Tiny Shakespeare (decoder-only transformer)

token embedding + learned position embedding (embd=384)
6 transformer blocks, each:
- multi-head causal self-attention (8 heads, head_size=48)
- feed-forward (Linear → ReLU → Linear)
- pre-LayerNorm + residual connections on both sublayers
final LayerNorm → linear to vocab
block_size=64, dropout=0.2

Why it worked:

Attention replaces flattening. Instead of mashing all 64 embeddings into one vector, each position attends to the relevant earlier positions directly. Sequence structure is preserved instead of thrown away — the exact failure mode of mlp3.
The receptive field is the full block (64 chars) and every position can use all of it, not just a fixed local window.
Residual connections + pre-LayerNorm let 6 blocks stack and actually train.
Position embeddings give the model order information that a bag-of-embeddings MLP never had.

Goal was dev loss < 1.7 → hit 1.52.
Goal was “generate actual words and sentences” → it now produces speaker tags, line breaks, and mostly real English words in Shakespearean cadence.
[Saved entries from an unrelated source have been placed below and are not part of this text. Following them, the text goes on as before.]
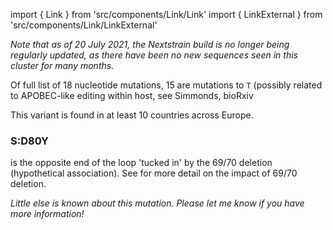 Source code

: import { Link } from 'src/components/Link/Link'
import { LinkExternal } from 'src/components/Link/LinkExternal'

_Note that as of 20 July 2021, the Nextstrain build is no longer being regularly updated, as there have been no new sequences seen in this cluster for many months._

Of full list of 18 nucleotide mutations, 15 are mutations to `T` (possibly related to APOBEC-like editing within host, see <LinkExternal href="https://www.biorxiv.org/content/10.1101/2020.05.01.072330v1">Simmonds, bioRxiv</LinkExternal>


This variant is found in at least 10 countries across Europe.

### S:D80Y
<AaMut mut="S:D80Y"/> is the opposite end of the loop 'tucked in' by the 69/70 deletion (hypothetical association). See <Mut name="S:H69-"/> for more detail on the impact of 69/70 deletion.

_Little else is known about this mutation. Please let me know if you have more information!_

<!--Full list of mutations: C3099T, G4960T, C4965T, C6070T, C7303T, C7564T, C10279T, C10301A, C10525T, C10582T, G10688T, G11851T, C14230A, C21800T, G27632T, C27804T, C28830A, G29402T -->
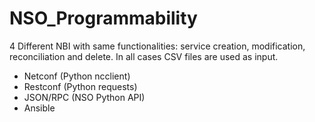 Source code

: # NSO_Programmability

4 Different NBI with same functionalities: service creation, modification, reconciliation and delete.
In all cases CSV files are used as input.

- Netconf  (Python ncclient)
- Restconf (Python requests)
- JSON/RPC (NSO Python API)
- Ansible

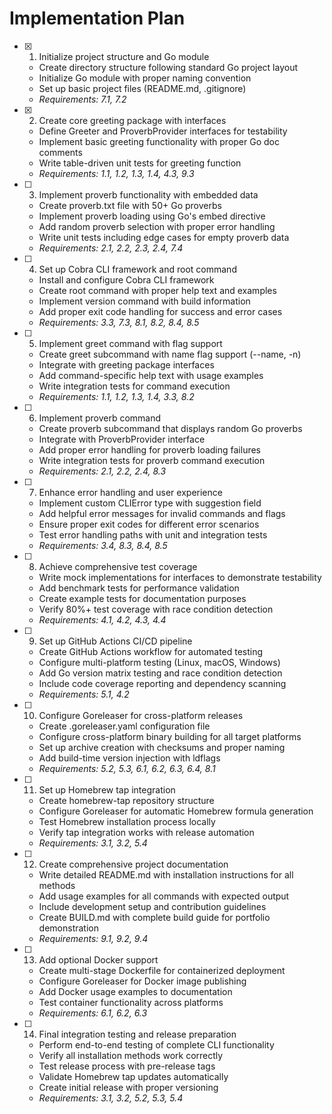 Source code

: # Implementation Plan

- [x] 1. Initialize project structure and Go module


  - Create directory structure following standard Go project layout
  - Initialize Go module with proper naming convention
  - Set up basic project files (README.md, .gitignore)
  - _Requirements: 7.1, 7.2_

- [x] 2. Create core greeting package with interfaces






  - Define Greeter and ProverbProvider interfaces for testability
  - Implement basic greeting functionality with proper Go doc comments
  - Write table-driven unit tests for greeting function
  - _Requirements: 1.1, 1.2, 1.3, 1.4, 4.3, 9.3_

- [ ] 3. Implement proverb functionality with embedded data

  - Create proverb.txt file with 50+ Go proverbs
  - Implement proverb loading using Go's embed directive
  - Add random proverb selection with proper error handling
  - Write unit tests including edge cases for empty proverb data
  - _Requirements: 2.1, 2.2, 2.3, 2.4, 7.4_

- [ ] 4. Set up Cobra CLI framework and root command

  - Install and configure Cobra CLI framework
  - Create root command with proper help text and examples
  - Implement version command with build information
  - Add proper exit code handling for success and error cases
  - _Requirements: 3.3, 7.3, 8.1, 8.2, 8.4, 8.5_

- [ ] 5. Implement greet command with flag support

  - Create greet subcommand with name flag support (--name, -n)
  - Integrate with greeting package interfaces
  - Add command-specific help text with usage examples
  - Write integration tests for command execution
  - _Requirements: 1.1, 1.2, 1.3, 1.4, 3.3, 8.2_

- [ ] 6. Implement proverb command

  - Create proverb subcommand that displays random Go proverbs
  - Integrate with ProverbProvider interface
  - Add proper error handling for proverb loading failures
  - Write integration tests for proverb command execution
  - _Requirements: 2.1, 2.2, 2.4, 8.3_

- [ ] 7. Enhance error handling and user experience

  - Implement custom CLIError type with suggestion field
  - Add helpful error messages for invalid commands and flags
  - Ensure proper exit codes for different error scenarios
  - Test error handling paths with unit and integration tests
  - _Requirements: 3.4, 8.3, 8.4, 8.5_

- [ ] 8. Achieve comprehensive test coverage

  - Write mock implementations for interfaces to demonstrate testability
  - Add benchmark tests for performance validation
  - Create example tests for documentation purposes
  - Verify 80%+ test coverage with race condition detection
  - _Requirements: 4.1, 4.2, 4.3, 4.4_

- [ ] 9. Set up GitHub Actions CI/CD pipeline

  - Create GitHub Actions workflow for automated testing
  - Configure multi-platform testing (Linux, macOS, Windows)
  - Add Go version matrix testing and race condition detection
  - Include code coverage reporting and dependency scanning
  - _Requirements: 5.1, 4.2_

- [ ] 10. Configure Goreleaser for cross-platform releases

  - Create .goreleaser.yaml configuration file
  - Configure cross-platform binary building for all target platforms
  - Set up archive creation with checksums and proper naming
  - Add build-time version injection with ldflags
  - _Requirements: 5.2, 5.3, 6.1, 6.2, 6.3, 6.4, 8.1_

- [ ] 11. Set up Homebrew tap integration

  - Create homebrew-tap repository structure
  - Configure Goreleaser for automatic Homebrew formula generation
  - Test Homebrew installation process locally
  - Verify tap integration works with release automation
  - _Requirements: 3.1, 3.2, 5.4_

- [ ] 12. Create comprehensive project documentation

  - Write detailed README.md with installation instructions for all methods
  - Add usage examples for all commands with expected output
  - Include development setup and contribution guidelines
  - Create BUILD.md with complete build guide for portfolio demonstration
  - _Requirements: 9.1, 9.2, 9.4_

- [ ] 13. Add optional Docker support

  - Create multi-stage Dockerfile for containerized deployment
  - Configure Goreleaser for Docker image publishing
  - Add Docker usage examples to documentation
  - Test container functionality across platforms
  - _Requirements: 6.1, 6.2, 6.3_

- [ ] 14. Final integration testing and release preparation
  - Perform end-to-end testing of complete CLI functionality
  - Verify all installation methods work correctly
  - Test release process with pre-release tags
  - Validate Homebrew tap updates automatically
  - Create initial release with proper versioning
  - _Requirements: 3.1, 3.2, 5.2, 5.3, 5.4_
It learned the SPEAKER:\n dialogue form like mlp3 did, but this time it fills the dialogue with coherent structure instead of gibberish.

1.26 vs 1.52→ much tighter than mlp3’s 1.12/2.02. Dropout 0.2 + a context long enough to actually be useful means it’s learning real patterns, not memorizing short-range ones.

LR never decays much → gamma=0.99995 over 5000 steps only drops lr from 1e-4 to ~7.8e-5, so the schedule is nearly flat. Loss was still falling at step 5000; more iters or a higher/decaying lr would likely push val below 1.5.

Decay the LR properly (or warmup + cosine) and train longer to close in on ~1.4.
Scale block_size for longer context now that attention makes it affordable.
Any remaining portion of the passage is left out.